> [Task objective] Go to the line containing "I am having" in the records below and print it and every following line exactly, on through the line containing "## Try it at home", then stop.

> [Records to process]
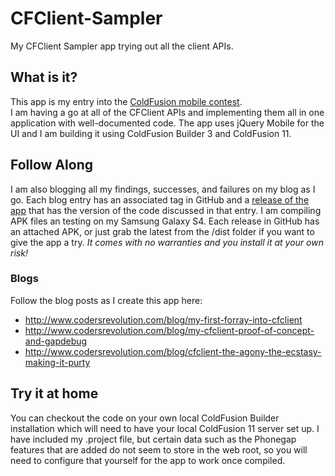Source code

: # CFClient-Sampler

My CFClient Sampler app trying out all the client APIs.  

## What is it?
This app is my entry into the [ColdFusion mobile contest](http://blogs.coldfusion.com/post.cfm/mobile-application-development-contest-deadline-extended-to-january-15th).  
I am having a go at all of the CFClient APIs and implementing them all in one application with well-documented code.  The app uses jQuery Mobile for the UI and I am building it using ColdFusion Builder 3 and ColdFusion 11.

## Follow Along
I am also blogging all my findings, successes, and failures on my blog as I go.  Each blog entry has an associated tag in GitHub and a [release of the app](https://github.com/bdw429s/CFClient-Sampler/releases) that has the version of the code discussed in that entry.  I am compiling APK files an testing on my Samsung Galaxy S4.  Each release in GitHub has an attached APK, or just grab the latest from the /dist folder if you want to give the app a try.  *It comes with no warranties and you install it at your own risk!*

### Blogs
Follow the blog posts as I create this app here:
* http://www.codersrevolution.com/blog/my-first-forray-into-cfclient
* http://www.codersrevolution.com/blog/my-cfclient-proof-of-concept-and-gapdebug
* http://www.codersrevolution.com/blog/cfclient-the-agony-the-ecstasy-making-it-purty

## Try it at home
You can checkout the code on your own local ColdFusion Builder installation which will need to have your local ColdFusion 11 server set up.  I have included my .project file, but certain data such as the Phonegap features that are added do not seem to store in the web root, so you will need to configure that yourself for the app to work once compiled.  
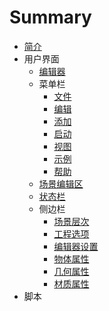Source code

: # Summary

* [简介](README.md)
* 用户界面
    * [编辑器](ui/structure.md)
    * 菜单栏
        * [文件](ui/menu/File.md)
        * [编辑](ui/menu/Edit.md)
        * [添加](ui/menu/Add.md)
        * [启动](ui/menu/Play.md)
        * [视图](ui/menu/View.md)
        * [示例](ui/menu/Example.md)
        * [帮助](ui/menu/Help.md)
    * [场景编辑区](ui/Scene.md)
    * [状态栏](ui/StatusBar.md)
    * 侧边栏
        * [场景层次](ui/sidebar/Hierachy.md)
        * [工程选项](ui/sidebar/Project.md)
        * [编辑器设置](ui/sidebar/Setting.md)
        * [物体属性](ui/sidebar/Object.md)
        * [几何属性](ui/sidebar/Geometry.md)
        * [材质属性](ui/sidebar/Material.md)
* 脚本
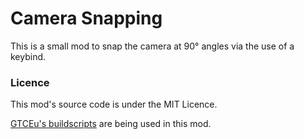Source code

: # Camera Snapping

This is a small mod to snap the camera at 90° angles via the use of a keybind.

### Licence
This mod's source code is under the MIT Licence.

[GTCEu's buildscripts](https://github.com/GregTechCEu/Buildscripts) are being used in this mod.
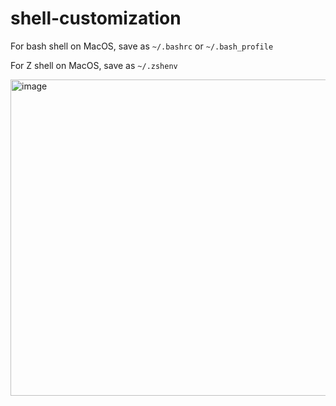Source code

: # shell-customization
For bash shell on MacOS, save as `~/.bashrc` or `~/.bash_profile`

For Z shell on MacOS, save as `~/.zshenv` 

<img width="506" alt="image" src="https://github.com/carlyn-aarish/shell-customization/assets/87711685/5b399072-d86d-4595-80e2-0ca497445e08">
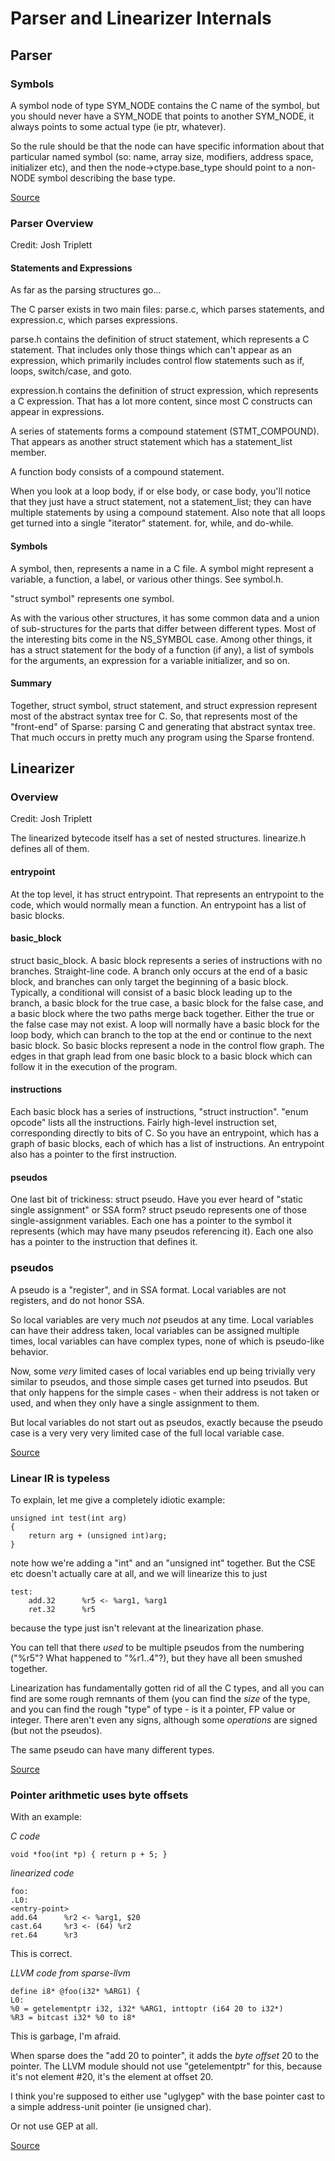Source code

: # Parser and Linearizer Internals

## Parser

### Symbols

A symbol node of type SYM_NODE contains the C name of the symbol, but you should never have a SYM_NODE that points
to another SYM_NODE, it always points to some actual type (ie ptr, whatever).

So the rule should be that the node can have specific information about that particular named symbol (so: name, array size, modifiers,
address space, initializer etc), and then the node->ctype.base_type should point to a non-NODE symbol describing the base type.

[Source](http://marc.info/?l=linux-sparse&m=149080567024897&w=3)

### Parser Overview

Credit: Josh Triplett

#### Statements and Expressions

As far as the parsing structures go...

The C parser exists in two main files: parse.c, which parses statements, and expression.c, which parses expressions.

parse.h contains the definition of struct statement, which represents a C statement. That includes only those things which can't appear as an expression, which primarily includes control flow statements such as if, loops, switch/case, and goto.

expression.h contains the definition of struct expression, which represents a C expression.  That has a lot more content, since most C constructs can appear in expressions.

A series of statements forms a compound statement (STMT_COMPOUND). That appears as another struct statement which has a statement_list member.

A function body consists of a compound statement.

When you look at a loop body, if or else body, or case body, you'll notice that they just have a struct statement, not a statement_list; they can have multiple statements by using a compound statement. Also note that all loops get turned into a single "iterator" statement.
for, while, and do-while.

#### Symbols

A symbol, then, represents a name in a C file.  A symbol might represent a variable, a function, a label, or various other things.
See symbol.h.

"struct symbol" represents one symbol.

As with the various other structures, it has some common data and a union of sub-structures for the parts that differ between different types. Most of the interesting bits come in the NS_SYMBOL case. Among other things, it has a struct statement for the body of a function (if any), a list of symbols for the arguments, an expression for a variable initializer, and so on.

#### Summary

Together, struct symbol, struct statement, and struct expression represent most of the abstract syntax tree for C.
So, that represents most of the "front-end" of Sparse: parsing C and generating that abstract syntax tree.
That much occurs in pretty much any program using the Sparse frontend.

## Linearizer

### Overview 

Credit: Josh Triplett

The linearized bytecode itself has a set of nested structures.
linearize.h defines all of them.

#### entrypoint
At the top level, it has struct entrypoint. That represents an entrypoint to the code, which would normally mean a function.
An entrypoint has a list of basic blocks.

#### basic_block
struct basic_block.
A basic block represents a series of instructions with no branches. Straight-line code.
A branch only occurs at the end of a basic block, and branches can only target the beginning of a basic block.
Typically, a conditional will consist of a basic block leading up to the branch, a basic block for the true case, a basic block for the false case, and a basic block where the two paths merge back together.
Either the true or the false case may not exist.
A loop will normally have a basic block for the loop body, which can branch to the top at the end or continue to the next basic block.
So basic blocks represent a node in the control flow graph.
The edges in that graph lead from one basic block to a basic block which can follow it in the execution of the program.

#### instructions
Each basic block has a series of instructions, "struct instruction".
"enum opcode" lists all the instructions.
Fairly high-level instruction set, corresponding directly to bits of C.
So you have an entrypoint, which has a graph of basic blocks, each of which has a list of instructions.
An entrypoint also has a pointer to the first instruction.

#### pseudos
One last bit of trickiness: struct pseudo.
Have you ever heard of "static single assignment" or SSA form?
struct pseudo represents one of those single-assignment variables.
Each one has a pointer to the symbol it represents (which may have many pseudos referencing it).
Each one also has a pointer to the instruction that defines it.

### pseudos

A pseudo is a "register", and in SSA format. Local variables are not
registers, and do not honor SSA.

So local variables are very much *not* pseudos at any time. Local
variables can have their address taken, local variables can be
assigned multiple times, local variables can have complex types, none
of which is pseudo-like behavior.

Now, some *very* limited cases of local variables end up being
trivially very similar to pseudos, and those simple cases get turned
into pseudos. But that only happens for the simple cases - when their
address is not taken or used, and when they only have a single
assignment to them.

But local variables do not start out as pseudos, exactly because the
pseudo case is a very very very limited case of the full local
variable case.

[Source](http://marc.info/?l=linux-sparse&m=149073824506042&w=3)

### Linear IR is typeless

To explain, let me give a completely idiotic example:

    unsigned int test(int arg)
    {
        return arg + (unsigned int)arg;
    }

note how we're adding a "int" and an "unsigned int" together. But the
CSE etc doesn't actually care at all, and we will linearize this to
just

    test:
        add.32      %r5 <- %arg1, %arg1
        ret.32      %r5

because the type just isn't relevant at the linearization phase.

You can tell that there *used* to be multiple pseudos from the
numbering ("%r5"? What happened to "%r1..4"?), but they have all been
smushed together.

Linearization has fundamentally gotten rid of all the C types, and all
you can find are some rough remnants of them (you can find the *size*
of the type, and you can find the rough "type" of type - is it a
pointer, FP value or integer. There aren't even any signs, although
some _operations_ are signed (but not the pseudos).

The same pseudo can have many different types.

[Source](http://marc.info/?l=linux-sparse&m=148968511522310&w=3)

### Pointer arithmetic uses byte offsets

With an example:

*C code*

    void *foo(int *p) { return p + 5; }

*linearized code*

    foo:
    .L0:
    <entry-point>
    add.64      %r2 <- %arg1, $20
    cast.64     %r3 <- (64) %r2
    ret.64      %r3

This is correct.

*LLVM code from sparse-llvm*
    
    define i8* @foo(i32* %ARG1) {
    L0:
    %0 = getelementptr i32, i32* %ARG1, inttoptr (i64 20 to i32*)
    %R3 = bitcast i32* %0 to i8*

This is garbage, I'm afraid.

When sparse does the "add 20 to pointer", it adds the *byte offset* 20
to the pointer. The LLVM module should not use "getelementptr" for
this, because it's not element #20, it's the element at offset 20.

I think you're supposed to either use "uglygep" with the base pointer
cast to a simple address-unit pointer (ie unsigned char).

Or not use GEP at all.

[Source](http://marc.info/?l=linux-sparse&m=148882818325232&w=3)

> [Finished exercise]
I am having a go at all of the CFClient APIs and implementing them all in one application with well-documented code.  The app uses jQuery Mobile for the UI and I am building it using ColdFusion Builder 3 and ColdFusion 11.

## Follow Along
I am also blogging all my findings, successes, and failures on my blog as I go.  Each blog entry has an associated tag in GitHub and a [release of the app](https://github.com/bdw429s/CFClient-Sampler/releases) that has the version of the code discussed in that entry.  I am compiling APK files an testing on my Samsung Galaxy S4.  Each release in GitHub has an attached APK, or just grab the latest from the /dist folder if you want to give the app a try.  *It comes with no warranties and you install it at your own risk!*

### Blogs
Follow the blog posts as I create this app here:
* http://www.codersrevolution.com/blog/my-first-forray-into-cfclient
* http://www.codersrevolution.com/blog/my-cfclient-proof-of-concept-and-gapdebug
* http://www.codersrevolution.com/blog/cfclient-the-agony-the-ecstasy-making-it-purty

## Try it at home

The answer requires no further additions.